EXERCISE DETAILS:
Report the number of lines in the data below that hold "none", without any other words.

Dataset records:

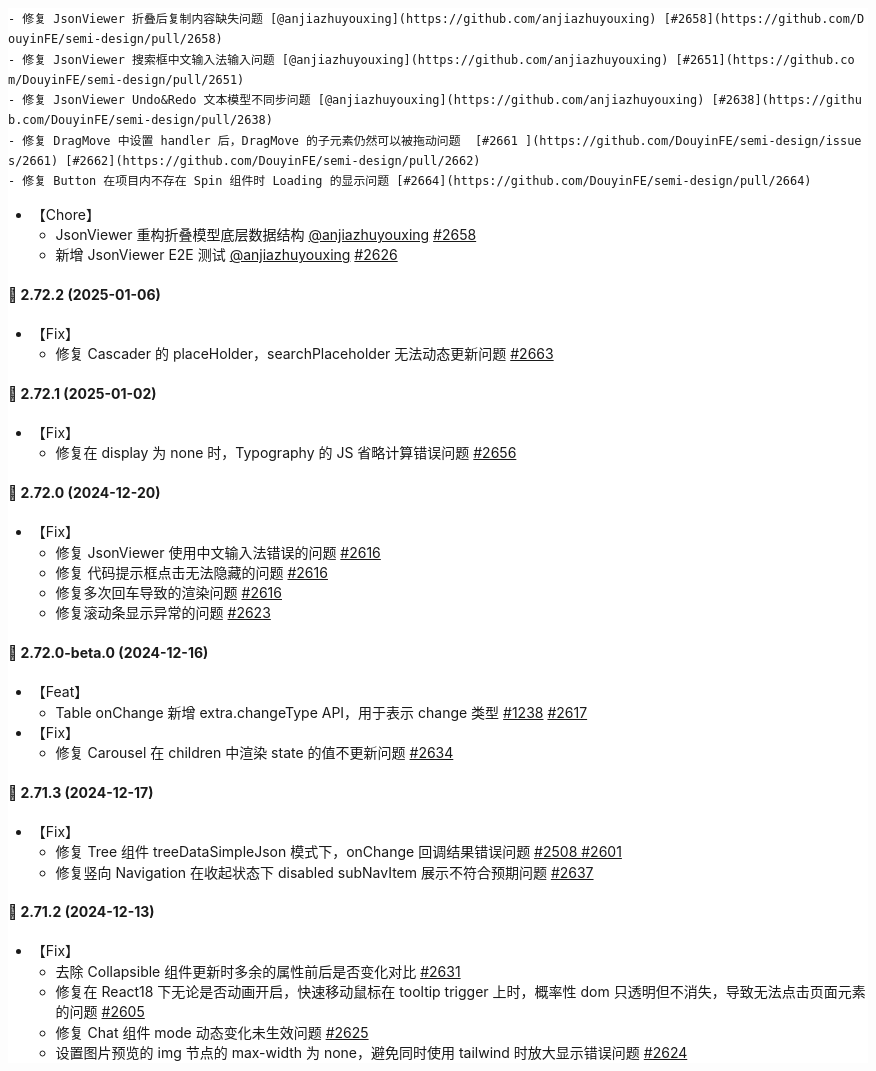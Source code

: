     - 修复 JsonViewer 折叠后复制内容缺失问题 [@anjiazhuyouxing](https://github.com/anjiazhuyouxing) [#2658](https://github.com/DouyinFE/semi-design/pull/2658)
    - 修复 JsonViewer 搜索框中文输入法输入问题 [@anjiazhuyouxing](https://github.com/anjiazhuyouxing) [#2651](https://github.com/DouyinFE/semi-design/pull/2651)
    - 修复 JsonViewer Undo&Redo 文本模型不同步问题 [@anjiazhuyouxing](https://github.com/anjiazhuyouxing) [#2638](https://github.com/DouyinFE/semi-design/pull/2638)
    - 修复 DragMove 中设置 handler 后，DragMove 的子元素仍然可以被拖动问题  [#2661 ](https://github.com/DouyinFE/semi-design/issues/2661) [#2662](https://github.com/DouyinFE/semi-design/pull/2662)
    - 修复 Button 在项目内不存在 Spin 组件时 Loading 的显示问题 [#2664](https://github.com/DouyinFE/semi-design/pull/2664)
- 【Chore】
    - JsonViewer 重构折叠模型底层数据结构 [@anjiazhuyouxing](https://github.com/anjiazhuyouxing) [#2658](https://github.com/DouyinFE/semi-design/pull/2658)
    - 新增 JsonViewer E2E 测试  [@anjiazhuyouxing](https://github.com/anjiazhuyouxing) [#2626](https://github.com/DouyinFE/semi-design/pull/2626)

#### 🎉 2.72.2 (2025-01-06)
- 【Fix】
    - 修复 Cascader 的 placeHolder，searchPlaceholder 无法动态更新问题 [#2663](https://github.com/DouyinFE/semi-design/pull/2663)

#### 🎉 2.72.1 (2025-01-02)
- 【Fix】
    - 修复在 display 为 none 时，Typography 的 JS 省略计算错误问题 [#2656](https://github.com/DouyinFE/semi-design/pull/2656)

#### 🎉 2.72.0 (2024-12-20)
- 【Fix】
  - 修复 JsonViewer 使用中文输入法错误的问题 [#2616](https://github.com/DouyinFE/semi-design/pull/2616)
  - 修复 代码提示框点击无法隐藏的问题 [#2616](https://github.com/DouyinFE/semi-design/pull/2616)
  - 修复多次回车导致的渲染问题 [#2616](https://github.com/DouyinFE/semi-design/pull/2616)
  - 修复滚动条显示异常的问题 [#2623](https://github.com/DouyinFE/semi-design/pull/2623)

#### 🎉 2.72.0-beta.0 (2024-12-16)
- 【Feat】
    - Table onChange 新增 extra.changeType API，用于表示 change 类型  [#1238](https://github.com/DouyinFE/semi-design/issues/1238) [#2617](https://github.com/DouyinFE/semi-design/pull/2617)
- 【Fix】
    - 修复 Carousel 在 children 中渲染 state 的值不更新问题 [#2634](https://github.com/DouyinFE/semi-design/pull/2634)

#### 🎉 2.71.3 (2024-12-17)
- 【Fix】
  - 修复 Tree 组件 treeDataSimpleJson 模式下，onChange 回调结果错误问题  [#2508 ](https://github.com/DouyinFE/semi-design/issues/2508) [#2601](https://github.com/DouyinFE/semi-design/pull/2601)
  - 修复竖向 Navigation 在收起状态下 disabled subNavItem 展示不符合预期问题 [#2637](https://github.com/DouyinFE/semi-design/pull/2637)


#### 🎉 2.71.2 (2024-12-13)
- 【Fix】
    - 去除 Collapsible 组件更新时多余的属性前后是否变化对比 [#2631](https://github.com/DouyinFE/semi-design/pull/2631)
    - 修复在 React18 下无论是否动画开启，快速移动鼠标在 tooltip trigger 上时，概率性 dom 只透明但不消失，导致无法点击页面元素的问题 [#2605](https://github.com/DouyinFE/semi-design/pull/2605)
    - 修复 Chat 组件 mode 动态变化未生效问题 [#2625](https://github.com/DouyinFE/semi-design/pull/2625)
    - 设置图片预览的 img 节点的 max-width 为 none，避免同时使用 tailwind 时放大显示错误问题 [#2624](https://github.com/DouyinFE/semi-design/pull/2624)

WRITTEN SOLUTION:
2